Work to complete: Reproduce word for word, from the entries below, the line with "libra_py/hpc_utils.rst", the line with "libra_py/scf.rst", and every line between them, and nothing more.

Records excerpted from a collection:
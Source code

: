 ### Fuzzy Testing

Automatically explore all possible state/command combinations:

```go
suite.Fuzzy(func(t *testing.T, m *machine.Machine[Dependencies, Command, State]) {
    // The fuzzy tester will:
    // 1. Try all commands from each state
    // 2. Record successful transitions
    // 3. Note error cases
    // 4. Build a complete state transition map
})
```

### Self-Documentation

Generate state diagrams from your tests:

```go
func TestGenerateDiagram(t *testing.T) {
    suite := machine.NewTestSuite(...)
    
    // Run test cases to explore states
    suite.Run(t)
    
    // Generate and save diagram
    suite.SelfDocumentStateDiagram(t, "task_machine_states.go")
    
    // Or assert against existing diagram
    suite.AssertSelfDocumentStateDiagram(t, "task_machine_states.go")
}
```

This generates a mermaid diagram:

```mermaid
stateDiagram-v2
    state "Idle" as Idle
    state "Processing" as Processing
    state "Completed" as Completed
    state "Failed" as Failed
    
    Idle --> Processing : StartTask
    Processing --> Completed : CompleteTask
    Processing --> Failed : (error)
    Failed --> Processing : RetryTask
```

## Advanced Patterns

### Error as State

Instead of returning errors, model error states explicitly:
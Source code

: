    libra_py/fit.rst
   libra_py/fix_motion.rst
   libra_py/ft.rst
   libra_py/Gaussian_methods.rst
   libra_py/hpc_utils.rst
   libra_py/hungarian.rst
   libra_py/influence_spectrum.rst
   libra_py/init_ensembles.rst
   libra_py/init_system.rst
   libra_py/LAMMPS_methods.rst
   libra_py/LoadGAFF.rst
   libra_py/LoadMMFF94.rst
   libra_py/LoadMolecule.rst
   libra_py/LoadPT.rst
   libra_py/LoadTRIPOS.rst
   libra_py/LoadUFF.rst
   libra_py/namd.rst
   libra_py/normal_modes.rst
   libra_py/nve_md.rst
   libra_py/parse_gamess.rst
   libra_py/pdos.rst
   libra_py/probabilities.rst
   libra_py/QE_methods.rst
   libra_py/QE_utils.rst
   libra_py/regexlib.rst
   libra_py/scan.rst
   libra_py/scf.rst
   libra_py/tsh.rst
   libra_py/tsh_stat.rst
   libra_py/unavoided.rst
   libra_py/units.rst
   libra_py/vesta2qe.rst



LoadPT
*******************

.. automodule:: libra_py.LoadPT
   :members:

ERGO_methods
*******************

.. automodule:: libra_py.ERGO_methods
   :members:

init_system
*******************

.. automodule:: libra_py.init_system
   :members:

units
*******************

Response to the exercise:
   libra_py/hpc_utils.rst
   libra_py/hungarian.rst
   libra_py/influence_spectrum.rst
   libra_py/init_ensembles.rst
   libra_py/init_system.rst
   libra_py/LAMMPS_methods.rst
   libra_py/LoadGAFF.rst
   libra_py/LoadMMFF94.rst
   libra_py/LoadMolecule.rst
   libra_py/LoadPT.rst
   libra_py/LoadTRIPOS.rst
   libra_py/LoadUFF.rst
   libra_py/namd.rst
   libra_py/normal_modes.rst
   libra_py/nve_md.rst
   libra_py/parse_gamess.rst
   libra_py/pdos.rst
   libra_py/probabilities.rst
   libra_py/QE_methods.rst
   libra_py/QE_utils.rst
   libra_py/regexlib.rst
   libra_py/scan.rst
   libra_py/scf.rst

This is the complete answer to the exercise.